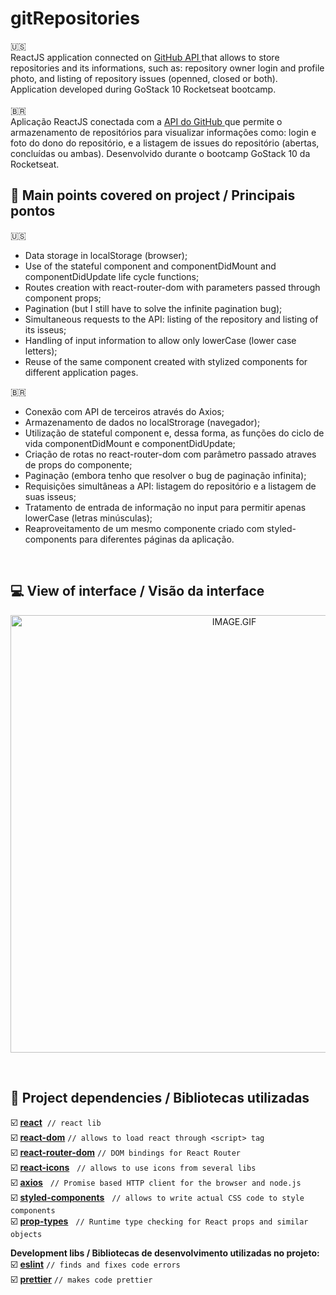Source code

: # gitRepositories


:us: 
<br>
ReactJS application connected on  <a href="https://developer.github.com/v3/"> GitHub API </a> that allows to store repositories and its informations, such as: repository owner login and profile photo, and listing of repository issues (openned, closed or both). 
Application developed during GoStack 10 Rocketseat bootcamp.
<br>
<br>
<span>&#x1f1e7;&#x1f1f7;</span>
<br>
Aplicação ReactJS conectada com a <a href="https://developer.github.com/v3/"> API do GitHub </a> que permite o armazenamento de repositórios para visualizar informações como: login e foto do dono do repositório, e a listagem de issues do repositório (abertas, concluídas ou ambas).
Desenvolvido durante o bootcamp GoStack 10 da Rocketseat.
##  :mag_right: Main points covered on project / Principais pontos
:us: 
<br>

- Data storage in localStorage (browser);
- Use of the stateful component and componentDidMount and componentDidUpdate life cycle functions;
- Routes creation with react-router-dom with parameters passed through component props;
- Pagination (but I still have to solve the infinite pagination bug);
- Simultaneous requests to the API: listing of the repository and listing of its isseus;
- Handling of input information to allow only lowerCase (lower case letters);
- Reuse of the same component created with stylized components for different application pages.



<span>&#x1f1e7;&#x1f1f7;</span>
<br>
- Conexão com API de terceiros através do Axios;
- Armazenamento de dados no localStrorage (navegador);
- Utilização de stateful component e, dessa forma, as funções do ciclo de vida componentDidMount e componentDidUpdate;
- Criação de rotas no react-router-dom com parâmetro passado atraves de props do componente;
- Paginação (embora tenho que resolver o bug de paginação infinita);
- Requisições simultâneas a API: listagem do repositório e a listagem de suas isseus;
- Tratamento de entrada de informação no input para permitir apenas lowerCase (letras minúsculas);
- Reaproveitamento de um mesmo componente criado com styled-components para diferentes páginas da aplicação. 



<br>


##  :computer: View of interface / Visão da interface

<p align="center">
  <img alt="IMAGE.GIF" title="html-image" src="./gitRepo.gif" width="700px" >
</p>


<div sstyle={{text-align: 'center'}}>


  </div>


<br>

##  :link: Project dependencies / Bibliotecas utilizadas

:ballot_box_with_check: **<a href="https://pt-br.reactjs.org/">react</a>**     `// react lib` <br>
:ballot_box_with_check: **<a href="https://www.npmjs.com/package/react-dom">react-dom</a>**    `// allows to load react through <script> tag ` <br>
:ballot_box_with_check: **<a href="https://www.npmjs.com/package/react-router-dom">react-router-dom</a>**         `// DOM bindings for React Router ` <br>
:ballot_box_with_check: **<a href="https://www.npmjs.com/package/react-icons">react-icons</a>**            `// allows to use icons from several libs`  <br>
:ballot_box_with_check: **<a href="https://github.com/axios/axios">axios</a>**            `// Promise based HTTP client for the browser and node.js`  <br>
:ballot_box_with_check: **<a href="https://styled-components.com/">styled-components</a>**            `// allows to write actual CSS code to style components`  <br>
:ballot_box_with_check: **<a href="https://www.npmjs.com/package/prop-types">prop-types</a>**            `// Runtime type checking for React props and similar objects`  <br>


**Development libs / Bibliotecas de desenvolvimento utilizadas no projeto:**
<br>
:ballot_box_with_check: **<a href="https://eslint.org/">eslint</a>**    `// finds and fixes code errors` 
<br>
:ballot_box_with_check: **<a href="https://prettier.io/">prettier</a>**  `// makes code prettier` 
<br>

__WHAT TO WORK ON__
The answer consists of every line above in which the word "listagem" occurs.

__ANSWER FOR THE TASK__
Aplicação ReactJS conectada com a <a href="https://developer.github.com/v3/"> API do GitHub </a> que permite o armazenamento de repositórios para visualizar informações como: login e foto do dono do repositório, e a listagem de issues do repositório (abertas, concluídas ou ambas).
- Requisições simultâneas a API: listagem do repositório e a listagem de suas isseus;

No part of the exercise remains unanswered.